*Records shown*
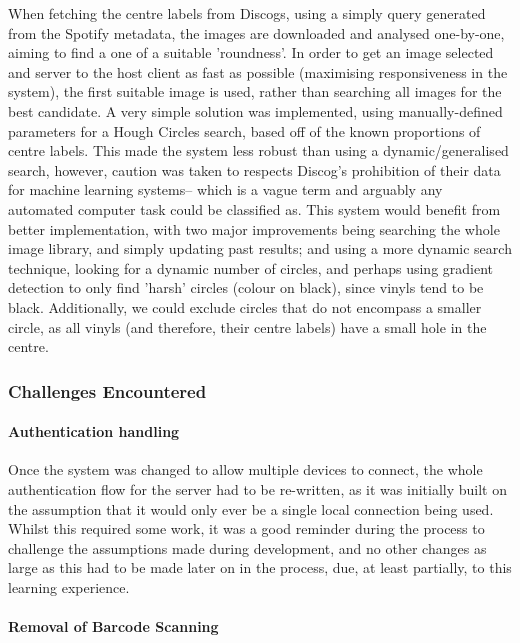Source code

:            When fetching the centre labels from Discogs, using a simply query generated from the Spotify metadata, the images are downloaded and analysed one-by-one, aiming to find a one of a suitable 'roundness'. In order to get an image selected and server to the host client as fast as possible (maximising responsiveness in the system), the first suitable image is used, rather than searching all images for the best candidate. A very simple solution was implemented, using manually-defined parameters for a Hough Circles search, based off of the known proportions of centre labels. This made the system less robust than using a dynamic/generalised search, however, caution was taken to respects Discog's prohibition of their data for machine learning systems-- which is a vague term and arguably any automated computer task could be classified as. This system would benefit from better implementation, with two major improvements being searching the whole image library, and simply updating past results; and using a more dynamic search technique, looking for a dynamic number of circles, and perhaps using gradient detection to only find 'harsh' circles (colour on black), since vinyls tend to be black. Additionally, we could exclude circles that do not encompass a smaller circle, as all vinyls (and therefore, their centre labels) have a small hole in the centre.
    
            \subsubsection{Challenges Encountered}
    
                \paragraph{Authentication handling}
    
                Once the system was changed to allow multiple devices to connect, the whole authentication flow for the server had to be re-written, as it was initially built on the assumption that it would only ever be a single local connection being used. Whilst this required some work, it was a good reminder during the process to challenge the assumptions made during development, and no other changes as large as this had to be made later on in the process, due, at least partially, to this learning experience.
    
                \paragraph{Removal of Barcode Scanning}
* * *
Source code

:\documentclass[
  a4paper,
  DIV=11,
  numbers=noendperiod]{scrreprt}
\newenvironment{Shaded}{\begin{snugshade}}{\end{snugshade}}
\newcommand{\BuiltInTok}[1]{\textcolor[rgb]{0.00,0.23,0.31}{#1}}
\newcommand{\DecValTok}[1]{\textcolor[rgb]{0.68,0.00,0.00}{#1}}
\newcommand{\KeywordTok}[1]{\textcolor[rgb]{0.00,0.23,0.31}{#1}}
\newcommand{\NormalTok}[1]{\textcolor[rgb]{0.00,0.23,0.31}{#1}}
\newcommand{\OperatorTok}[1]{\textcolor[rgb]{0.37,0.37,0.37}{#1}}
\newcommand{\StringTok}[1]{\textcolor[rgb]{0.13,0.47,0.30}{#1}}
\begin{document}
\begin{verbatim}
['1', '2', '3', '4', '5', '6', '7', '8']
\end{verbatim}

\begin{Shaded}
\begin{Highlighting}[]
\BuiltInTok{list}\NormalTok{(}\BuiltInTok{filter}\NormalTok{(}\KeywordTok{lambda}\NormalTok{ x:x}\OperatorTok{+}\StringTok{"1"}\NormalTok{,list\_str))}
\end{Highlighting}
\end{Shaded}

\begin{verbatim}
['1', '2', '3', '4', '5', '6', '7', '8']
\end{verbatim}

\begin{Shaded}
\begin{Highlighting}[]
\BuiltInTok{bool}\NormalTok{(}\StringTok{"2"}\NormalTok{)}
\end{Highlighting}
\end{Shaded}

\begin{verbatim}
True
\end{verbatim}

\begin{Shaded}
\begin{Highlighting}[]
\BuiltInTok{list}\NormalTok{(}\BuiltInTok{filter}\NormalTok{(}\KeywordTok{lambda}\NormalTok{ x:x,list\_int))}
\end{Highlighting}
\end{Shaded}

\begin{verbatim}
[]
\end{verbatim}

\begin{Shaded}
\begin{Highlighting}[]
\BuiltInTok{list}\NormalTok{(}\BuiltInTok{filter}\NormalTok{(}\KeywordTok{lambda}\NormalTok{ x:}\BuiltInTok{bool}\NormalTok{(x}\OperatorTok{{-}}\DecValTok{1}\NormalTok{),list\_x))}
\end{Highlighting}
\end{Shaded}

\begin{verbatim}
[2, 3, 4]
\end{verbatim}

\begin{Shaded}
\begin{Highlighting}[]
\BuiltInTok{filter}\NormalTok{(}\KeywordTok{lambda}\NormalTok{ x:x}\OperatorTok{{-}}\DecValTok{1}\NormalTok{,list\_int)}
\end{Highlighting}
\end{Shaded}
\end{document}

*Work required*
Once the lines containing "paragraph" in the data above are counted, give the total by itself.

*Expected answer*
2